Yuki’s desire to avenge her mother’s rape and her family’s destruction lends Lady Snowblood a focus that’s lost in the less successful sequel, Lady Snowblood: Love Song of Vengeance, which replaces single-minded filial fury with a more nebulous consideration of political corruption. Yuki is too simple a character to shoulder the more complicated questions of right and wrong that the first film freely ignores, and despite running just short of 90 minutes, the sequel sometimes feels sluggish when it bogs down in moral quandary. Nonetheless, the action is of the same caliber as its predecessor, and, if anything, it’s even more carefully choreographed and intricately plotted. But that in and of itself is almost a problem given how thoroughly the action undermines whatever point the film wishes to make about state-sponsored violence.

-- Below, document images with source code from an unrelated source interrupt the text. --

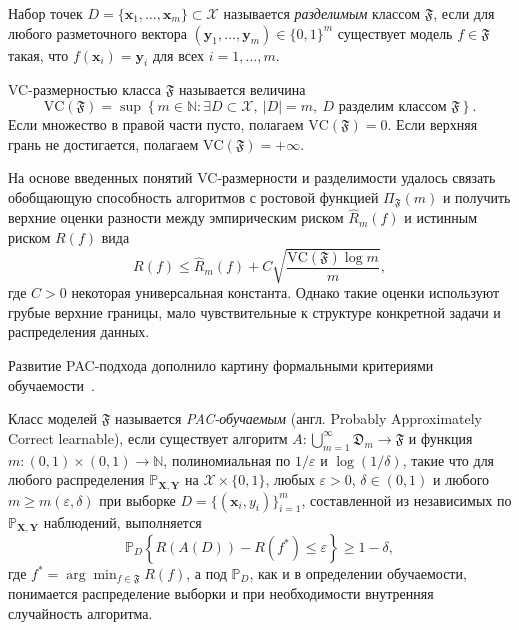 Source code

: \begin{definition}
    Набор точек $D = \{\mathbf{x}_1, \ldots, \mathbf{x}_m\} \subset \mathcal{X}$ называется \textit{разделимым} классом $\mathfrak{F}$, если для любого разметочного вектора $(\mathbf{y}_1,\ldots,\mathbf{y}_m) \in \{0,1\}^m$ существует модель $f \in \mathfrak{F}$ такая, что $f(\mathbf{x}_i) = \mathbf{y}_i$ для всех $i = 1,\ldots,m$.
\end{definition}

\begin{definition}[VC-размерность]
    VC-размерностью класса $\mathfrak{F}$ называется величина
    \[
        \mathrm{VC}(\mathfrak{F}) = \sup \left\{ m \in \mathbb{N} : \exists D \subset \mathcal{X},\ |D| = m,\ \text{$D$ разделим классом $\mathfrak{F}$} \right\}.
    \]
    Если множество в правой части пусто, полагаем $\mathrm{VC}(\mathfrak{F}) = 0$. Если верхняя грань не достигается, полагаем $\mathrm{VC}(\mathfrak{F}) = +\infty$.
\end{definition}
На основе введенных понятий VC-размерности и разделимости удалось связать обобщающую способность алгоритмов с ростовой функцией $\Pi_{\mathfrak{F}}(m)$ и получить верхние оценки разности между эмпирическим риском $\hat{R}_m(f)$ и истинным риском $R(f)$ вида
\[
    R(f) \leq \hat{R}_m(f) + C \sqrt{\frac{\mathrm{VC}(\mathfrak{F}) \log m}{m}},
\]
где $C > 0$ некоторая универсальная константа. Однако такие оценки используют грубые верхние границы, мало чувствительные к структуре конкретной задачи и распределения данных.

Развитие PAC-подхода дополнило картину формальными критериями обучаемости~\cite[раздел~2]{valiant1984LearnableTheory}.

\begin{definition}
    Класс моделей $\mathfrak{F}$ называется \textit{PAC-обучаемым} (англ. Probably Approximately Correct learnable), если существует алгоритм $A \colon \bigcup_{m=1}^{\infty} \mathfrak{D}_m \to \mathfrak{F}$ и функция $m \colon (0,1) \times (0,1) \to \mathbb{N}$, полиномиальная по $1/\varepsilon$ и $\log(1/\delta)$, такие что для любого распределения $\mathbb{P}_{\mathbf{X},\mathbf{Y}}$ на $\mathcal{X} \times \{0,1\}$, любых $\varepsilon > 0$, $\delta \in (0,1)$ и любого $m \geq m(\varepsilon,\delta)$ при выборке $D = \{(\mathbf{x}_i,y_i)\}_{i=1}^m$, составленной из независимых по $\mathbb{P}_{\mathbf{X},\mathbf{Y}}$ наблюдений, выполняется
    \[
        \mathbb{P}_{D}\left\{ R(A(D)) - R(f^{*}) \leq \varepsilon \right\} \geq 1 - \delta,
    \]
    где $f^{*} = \arg\min_{f \in \mathfrak{F}} R(f)$, а под $\mathbb{P}_{D}$, как и в определении обучаемости, понимается распределение выборки и при необходимости внутренняя случайность алгоритма.
\end{definition}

As tonally different as the two films are, they’re bridged by Fujita’s wild stylistic flourishes, from the associative editing to the memorably thick, bright blood splashes of blood that erupt from every wound. But the films are also bound together by Kaji, whose fierce, cold-eyed performances place her within the upper echelon of silent but deadly screen assassins. Even in the moral turpitude of the second film, Kaji never lets the look of total rage leave Yuki’s face, etched as it is from a life of hardship and brutal conditioning.
Yuki’s movements are graceful and subtle, like the way she calmly starts to unsheathe the blade hidden in her parasol when surrounded by bandits, and the total calm in the face of boisterous, threatening men is almost as terrifying as the warrior’s actual demonstrations of skill. Fujita’s unhinged direction may be what brings in fans, but it’s Kaji’s coiled-spring intensity that offers the greatest reward upon repeat viewings.
Criterion’s 2K restorations restore vibrancy to these inventive films, highlighting the careful balance of color and blocking in Toshiya Fujita’s compositions as well as maintaining image stability in the more washed-out handheld shots. The healthy replication of cool earth tones makes the slashes of red pop all the more violently, adding to the films’ intensity. Lossless mono tracks accurately render the punchy, loudly mixed sound effects of martial-arts exploitation, but dialogue is also clear and balanced, free of muffled softness or scratchy artifacts.
There’s not a great deal to dissect about these films beyond their imagistic pleasures, and so it comes as little surprise that Criterion’s disc doesn’t overflow with extras. The only features of note are two interviews, one conducted with manga author Kazuo Koike, the other with screenwriter Norio Osada. Neither interview is especially revelatory, but Koike and Osada provide a fair bit of information on the films and the comics that spawned them; Koike in particular is interesting for delving into, and at times defending, his artistic choices for material that was too risqué to be filmed. There are also trailers for the two films, as well as an essay by critic Howard Hampton.
Beautifully restored with new 2K transfers, Toshiya Fujita’s grindhouse classics look more than ever like the idiosyncratic, personal projects that they are.